- _EXERCISE PROMPT_: Leave the images out, and otherwise write out each entry exactly.
[[ STUDY MATERIAL open ]]
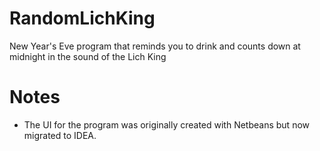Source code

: # RandomLichKing
New Year's Eve program that reminds you to drink and counts down at midnight in the sound of the Lich King

# Notes
- The UI for the program was originally created with Netbeans but now migrated to IDEA.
[[ STUDY MATERIAL closed ]]
- _SOLUTION BELOW_:
Source code

: # RandomLichKing
New Year's Eve program that reminds you to drink and counts down at midnight in the sound of the Lich King

# Notes
- The UI for the program was originally created with Netbeans but now migrated to IDEA.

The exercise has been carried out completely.